Task goal:
Lines in the listing below containing the string "communicate" are to be identified and copied.

....

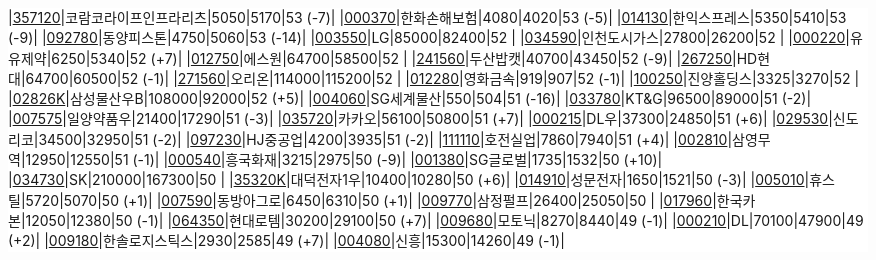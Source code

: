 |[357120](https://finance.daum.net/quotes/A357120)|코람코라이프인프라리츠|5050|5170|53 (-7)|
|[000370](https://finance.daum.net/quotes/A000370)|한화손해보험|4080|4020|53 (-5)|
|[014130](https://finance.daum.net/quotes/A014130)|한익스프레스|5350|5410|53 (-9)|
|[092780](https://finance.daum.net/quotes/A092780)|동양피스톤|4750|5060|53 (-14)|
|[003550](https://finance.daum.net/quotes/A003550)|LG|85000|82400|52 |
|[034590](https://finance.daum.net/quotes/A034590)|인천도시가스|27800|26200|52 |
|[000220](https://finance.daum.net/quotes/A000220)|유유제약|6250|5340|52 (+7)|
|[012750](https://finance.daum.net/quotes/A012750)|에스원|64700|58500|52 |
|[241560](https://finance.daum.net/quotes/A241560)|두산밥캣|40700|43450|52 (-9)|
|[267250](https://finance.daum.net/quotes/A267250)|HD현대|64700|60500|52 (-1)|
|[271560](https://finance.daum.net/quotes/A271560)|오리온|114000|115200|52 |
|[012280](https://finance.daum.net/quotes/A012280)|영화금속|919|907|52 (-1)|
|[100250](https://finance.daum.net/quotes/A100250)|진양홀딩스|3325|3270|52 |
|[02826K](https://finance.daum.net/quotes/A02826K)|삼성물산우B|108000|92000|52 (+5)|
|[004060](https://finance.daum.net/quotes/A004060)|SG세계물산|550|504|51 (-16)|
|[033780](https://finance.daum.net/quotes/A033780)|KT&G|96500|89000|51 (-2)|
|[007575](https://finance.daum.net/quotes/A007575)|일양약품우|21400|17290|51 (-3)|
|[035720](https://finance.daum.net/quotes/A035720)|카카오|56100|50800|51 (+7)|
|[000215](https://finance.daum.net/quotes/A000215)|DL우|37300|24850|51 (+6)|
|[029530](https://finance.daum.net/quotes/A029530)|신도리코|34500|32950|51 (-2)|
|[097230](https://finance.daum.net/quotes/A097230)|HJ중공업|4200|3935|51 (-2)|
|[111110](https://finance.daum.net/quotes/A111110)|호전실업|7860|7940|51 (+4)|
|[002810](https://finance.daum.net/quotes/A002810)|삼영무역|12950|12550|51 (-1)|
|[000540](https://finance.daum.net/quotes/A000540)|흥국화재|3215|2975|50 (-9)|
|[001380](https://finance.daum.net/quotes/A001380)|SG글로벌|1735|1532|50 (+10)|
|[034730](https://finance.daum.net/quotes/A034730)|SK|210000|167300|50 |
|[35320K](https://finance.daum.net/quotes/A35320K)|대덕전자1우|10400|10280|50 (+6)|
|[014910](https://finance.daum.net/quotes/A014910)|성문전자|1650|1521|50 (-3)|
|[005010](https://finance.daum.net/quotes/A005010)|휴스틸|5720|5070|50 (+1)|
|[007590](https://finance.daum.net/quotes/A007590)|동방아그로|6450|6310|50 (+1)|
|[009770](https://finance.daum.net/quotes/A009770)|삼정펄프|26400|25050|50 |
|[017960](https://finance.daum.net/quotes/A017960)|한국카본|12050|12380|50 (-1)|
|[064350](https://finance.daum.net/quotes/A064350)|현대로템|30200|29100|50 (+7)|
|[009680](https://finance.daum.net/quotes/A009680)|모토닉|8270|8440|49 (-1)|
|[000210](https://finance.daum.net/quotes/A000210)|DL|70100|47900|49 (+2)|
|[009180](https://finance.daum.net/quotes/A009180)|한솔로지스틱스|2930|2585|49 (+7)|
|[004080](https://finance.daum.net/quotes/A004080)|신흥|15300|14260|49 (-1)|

....

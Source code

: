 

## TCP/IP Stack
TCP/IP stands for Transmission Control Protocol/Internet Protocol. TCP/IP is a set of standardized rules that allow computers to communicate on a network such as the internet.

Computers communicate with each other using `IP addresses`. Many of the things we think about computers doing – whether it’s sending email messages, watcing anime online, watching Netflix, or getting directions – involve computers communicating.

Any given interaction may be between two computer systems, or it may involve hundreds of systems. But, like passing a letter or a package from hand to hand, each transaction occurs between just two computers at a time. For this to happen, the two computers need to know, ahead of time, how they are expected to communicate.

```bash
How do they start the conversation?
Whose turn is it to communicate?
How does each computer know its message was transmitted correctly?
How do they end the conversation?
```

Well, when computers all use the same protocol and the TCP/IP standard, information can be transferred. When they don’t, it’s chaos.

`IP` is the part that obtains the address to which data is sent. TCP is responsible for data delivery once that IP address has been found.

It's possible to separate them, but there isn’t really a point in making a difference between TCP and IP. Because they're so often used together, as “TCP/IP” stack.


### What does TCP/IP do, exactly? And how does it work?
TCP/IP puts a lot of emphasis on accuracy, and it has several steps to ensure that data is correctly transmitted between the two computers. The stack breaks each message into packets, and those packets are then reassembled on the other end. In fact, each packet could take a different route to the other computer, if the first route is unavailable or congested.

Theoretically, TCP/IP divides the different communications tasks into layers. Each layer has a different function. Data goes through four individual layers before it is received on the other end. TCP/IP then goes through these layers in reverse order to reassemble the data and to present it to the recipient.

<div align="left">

....

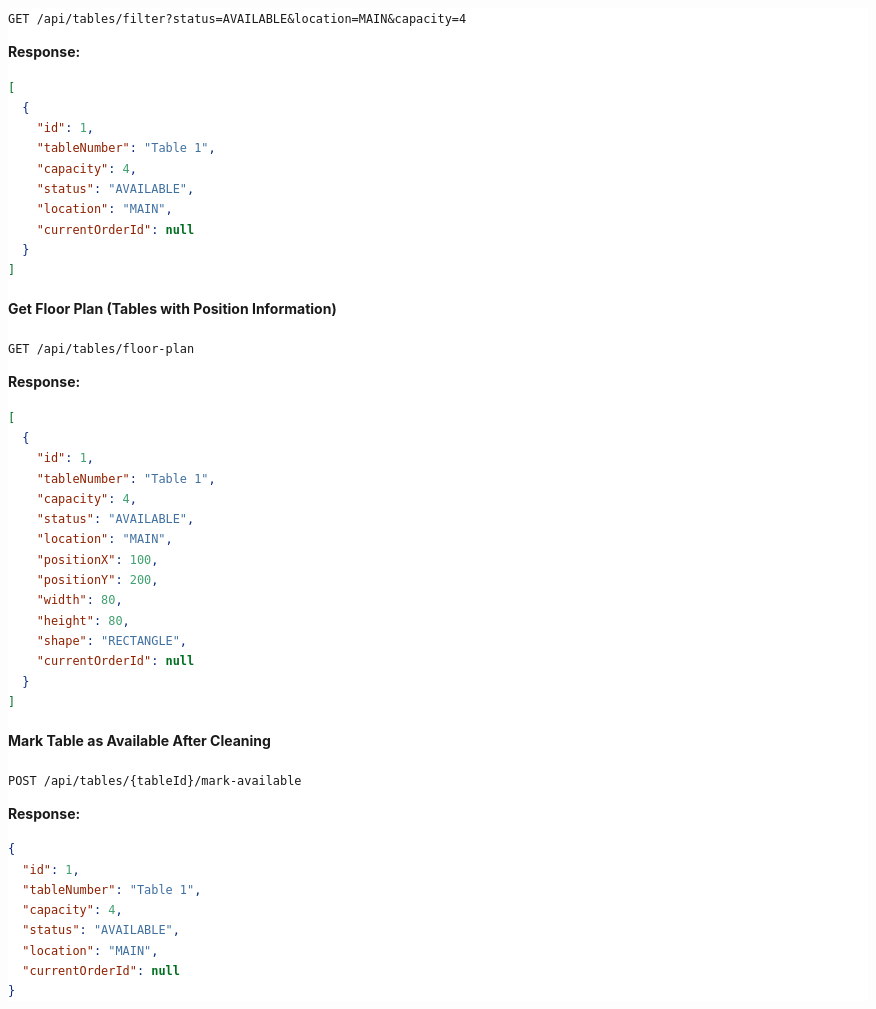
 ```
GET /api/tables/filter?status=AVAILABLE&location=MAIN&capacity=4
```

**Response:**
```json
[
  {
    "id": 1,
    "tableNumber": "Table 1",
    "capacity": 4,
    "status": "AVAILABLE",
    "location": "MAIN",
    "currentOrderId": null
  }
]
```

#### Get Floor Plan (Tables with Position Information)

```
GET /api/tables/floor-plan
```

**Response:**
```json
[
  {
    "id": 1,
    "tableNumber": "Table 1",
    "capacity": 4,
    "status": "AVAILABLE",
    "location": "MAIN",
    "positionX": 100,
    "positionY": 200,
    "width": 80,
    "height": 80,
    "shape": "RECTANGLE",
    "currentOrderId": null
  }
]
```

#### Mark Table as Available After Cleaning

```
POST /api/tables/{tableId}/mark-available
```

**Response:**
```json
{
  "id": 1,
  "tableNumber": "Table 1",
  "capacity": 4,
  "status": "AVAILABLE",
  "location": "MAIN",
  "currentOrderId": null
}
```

....

Answer box:
TCP/IP stands for Transmission Control Protocol/Internet Protocol. TCP/IP is a set of standardized rules that allow computers to communicate on a network such as the internet.
Computers communicate with each other using `IP addresses`. Many of the things we think about computers doing – whether it’s sending email messages, watcing anime online, watching Netflix, or getting directions – involve computers communicating.
Any given interaction may be between two computer systems, or it may involve hundreds of systems. But, like passing a letter or a package from hand to hand, each transaction occurs between just two computers at a time. For this to happen, the two computers need to know, ahead of time, how they are expected to communicate.
Whose turn is it to communicate?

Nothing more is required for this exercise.